Imagine we had the technology to perfectly change someone's sex, and also had the technology to cure their GID (as in, they won't feel like they're in the wrong body anymore). From a Natural Law perspective, curing the GID seems to be the superior treatment.

From a 'considering second-order effects' perspective, 'curing' someone's mind to make them accept their existing body opens a slippery slope to those who do not accept 'Natural Law' to 'cure' their workers of the desire for humane working conditions.

Therefore changing someone's body, into a form which exists naturally (men and women both naturally exist), may forestall the un-natural transformation of human beings into something that does not naturally exist.

In any case, what is certainly not licit under Natural Law is to take a natural human and lop off bits of it

Again, that is begging the question of whether a trans person, prior to medical interventions, is a 'natural human'.

From a 'considering second-order effects' perspective, 'curing' someone's mind to make them accept their existing body opens a slippery slope to those who do not accept 'Natural Law' to 'cure' their workers of the desire for humane working conditions.
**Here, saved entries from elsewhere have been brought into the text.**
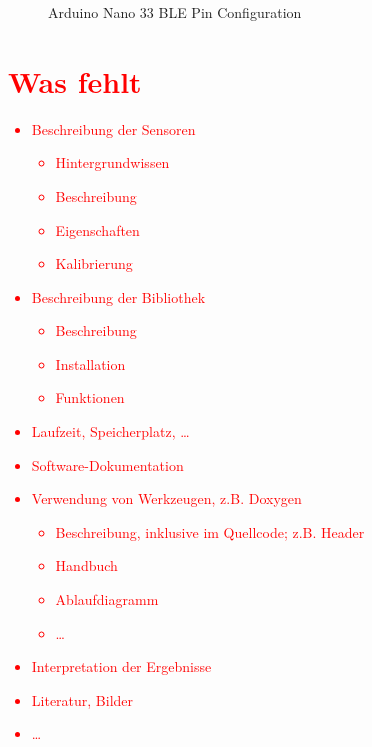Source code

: \begin{figure}[ht]
    \centering
    \caption{Arduino Nano 33 BLE Pin Configuration}
    \label{Schnittstellen}
\end{figure}


\section{\textcolor{red}{Was fehlt}}

\textcolor{red}{
\begin{itemize}
  \item Beschreibung der Sensoren
    \begin{itemize}
      \item Hintergrundwissen
      \item Beschreibung
      \item Eigenschaften
      \item Kalibrierung
    \end{itemize}
  \item Beschreibung der Bibliothek
    \begin{itemize}
      \item Beschreibung
      \item Installation
      \item Funktionen
    \end{itemize}
  \item Laufzeit, Speicherplatz, \ldots
  \item Software-Dokumentation
  \item Verwendung von Werkzeugen, z.B. Doxygen
    \begin{itemize}
      \item Beschreibung, inklusive im Quellcode; z.B. Header
      \item Handbuch
      \item Ablaufdiagramm
      \item \ldots
\end{itemize}
\item Interpretation der Ergebnisse
\item Literatur, Bilder
\item \ldots
\end{itemize}
}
The same can be said the other way: 'curing" someone's body by radically transforming it into the opposite gender opens a slippery slope for those who do not accept Natural Law to 'cure' their workers by giving them new body forms that make them better workers. The solution in either case (assuming we have such powerful technology) would be to keep to a Natural Law ethic which would oppose radical modifications of the human mind from what is normal (for instance, modifying a mind not work for 16 hours a day without a break and not mind it) or the human body (by, say, modifying a body so that they are 50% more efficient at their job by giving them six arms, twelve eyes, and three brains or something).
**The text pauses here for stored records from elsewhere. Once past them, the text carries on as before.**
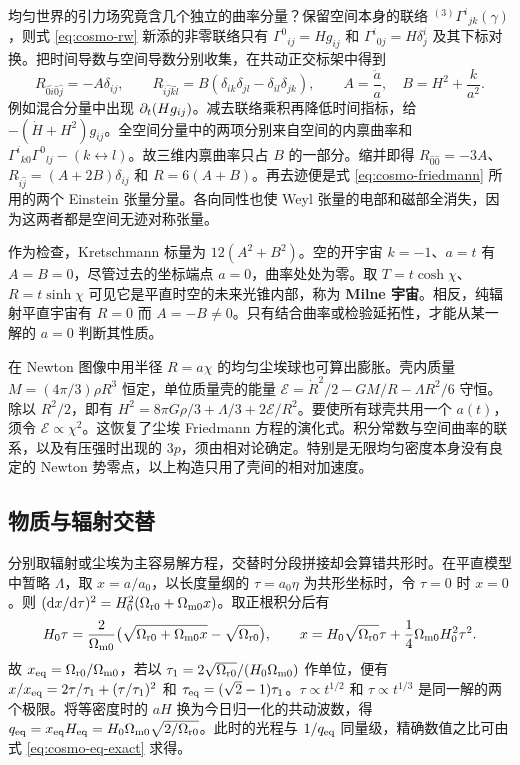 均匀世界的引力场究竟含几个独立的曲率分量？保留空间本身的联络 $ {}^{(3)}\Gamma^i{}_{jk}(\gamma)$，则式 \eqref{eq:cosmo-rw} 新添的非零联络只有 $\Gamma^0{}_{ij}=H g_{ij}$ 和 $\Gamma^i{}_{0j}=H\delta^i_j$ 及其下标对换。把时间导数与空间导数分别收集，在共动正交标架中得到
\begin{equation}\label{eq:cosmo-orth-curv}
 R_{\hat0\hat i\hat0\hat j}=-A\delta_{ij},\qquad
 R_{\hat i\hat j\hat k\hat l}=B(\delta_{ik}\delta_{jl}-\delta_{il}\delta_{jk}),
 \qquad A=\frac{\ddot a}{a},\quad B=H^2+\frac{k}{a^2}.
\end{equation}
例如混合分量中出现 $\partial_t(Hg_{ij})$。减去联络乘积再降低时间指标，给 $-(\dot H+H^2)g_{ij}$。全空间分量中的两项分别来自空间的内禀曲率和 $\Gamma^i{}_{k0}\Gamma^0{}_{lj}-(k\leftrightarrow l)$。故三维内禀曲率只占 $B$ 的一部分。缩并即得 $R_{\hat0\hat0}=-3A$、$R_{\hat i\hat j}=(A+2B)\delta_{ij}$ 和 $R=6(A+B)$。再去迹便是式 \eqref{eq:cosmo-friedmann} 所用的两个 Einstein 张量分量。各向同性也使 Weyl 张量的电部和磁部全消失，因为这两者都是空间无迹对称张量。

作为检查，Kretschmann 标量为 $12(A^2+B^2)$。空的开宇宙 $k=-1$、$a=t$ 有 $A=B=0$，尽管过去的坐标端点 $a=0$，曲率处处为零。取 $T=t\cosh\chi$、$R=t\sinh\chi$ 可见它是平直时空的未来光锥内部，称为 \textbf{Milne 宇宙}。相反，纯辐射平直宇宙有 $R=0$ 而 $A=-B\ne0$。只有结合曲率或检验延拓性，才能从某一解的 $a=0$ 判断其性质。

在 Newton 图像中用半径 $R=a\chi$ 的均匀尘埃球也可算出膨胀。壳内质量 $M=(4\pi/3)\rho R^3$ 恒定，单位质量壳的能量 $\mathcal E=\dot R^2/2-GM/R-\Lambda R^2/6$ 守恒。除以 $R^2/2$，即有 $H^2=8\pi G\rho/3+\Lambda/3+2\mathcal E/R^2$。要使所有球壳共用一个 $a(t)$，须令 $\mathcal E\propto\chi^2$。这恢复了尘埃 Friedmann 方程的演化式。积分常数与空间曲率的联系，以及有压强时出现的 $3p$，须由相对论确定。特别是无限均匀密度本身没有良定的 Newton 势零点，以上构造只用了壳间的相对加速度。

\subsection{物质与辐射交替}

分别取辐射或尘埃为主容易解方程，交替时分段拼接却会算错共形时。在平直模型中暂略 $\Lambda$，取 $x=a/a_0$，以长度量纲的 $\tau=a_0\eta$ 为共形坐标时，令 $\tau=0$ 时 $x=0$。则 $(\dd x/\dd\tau)^2=H_0^2(\Omega_{\rm r0}+\Omega_{\rm m0}x)$。取正根积分后有
\begin{equation}\label{eq:cosmo-eq-exact}
 H_0\tau=\frac{2}{\Omega_{\rm m0}}
      \big(\sqrt{\Omega_{\rm r0}+\Omega_{\rm m0}x}-\sqrt{\Omega_{\rm r0}}\big),
 \qquad
 x=H_0\sqrt{\Omega_{\rm r0}}\tau+\frac14\Omega_{\rm m0}H_0^2\tau^2 .
\end{equation}
故 $x_{\rm eq}=\Omega_{\rm r0}/\Omega_{\rm m0}$，若以 $\tau_1=2\sqrt{\Omega_{\rm r0}}/(H_0\Omega_{\rm m0})$ 作单位，便有 $x/x_{\rm eq}=2\tau/\tau_1+(\tau/\tau_1)^2$ 和 $\tau_{\rm eq}=(\sqrt2-1)\tau_1$。$\tau\propto t^{1/2}$ 和 $\tau\propto t^{1/3}$ 是同一解的两个极限。将等密度时的 $aH$ 换为今日归一化的共动波数，得 $q_{\rm eq}=x_{\rm eq}H_{\rm eq}=H_0\Omega_{\rm m0}\sqrt{2/\Omega_{\rm r0}}$。此时的光程与 $1/q_{\rm eq}$ 同量级，精确数值之比可由式 \eqref{eq:cosmo-eq-exact} 求得。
Again, that is begging the question of whether a trans person, prior to medical interventions, is a 'natural human'.

Well they are physically "natural". They have all the parts and pieces a male should have (as opposed to someone with an intersex abnormality). Given the healthy and natural body, the question becomes whether this natural body is actually unnatural because the it does not match the mind, or if the mind is unnatural because it does not match the body.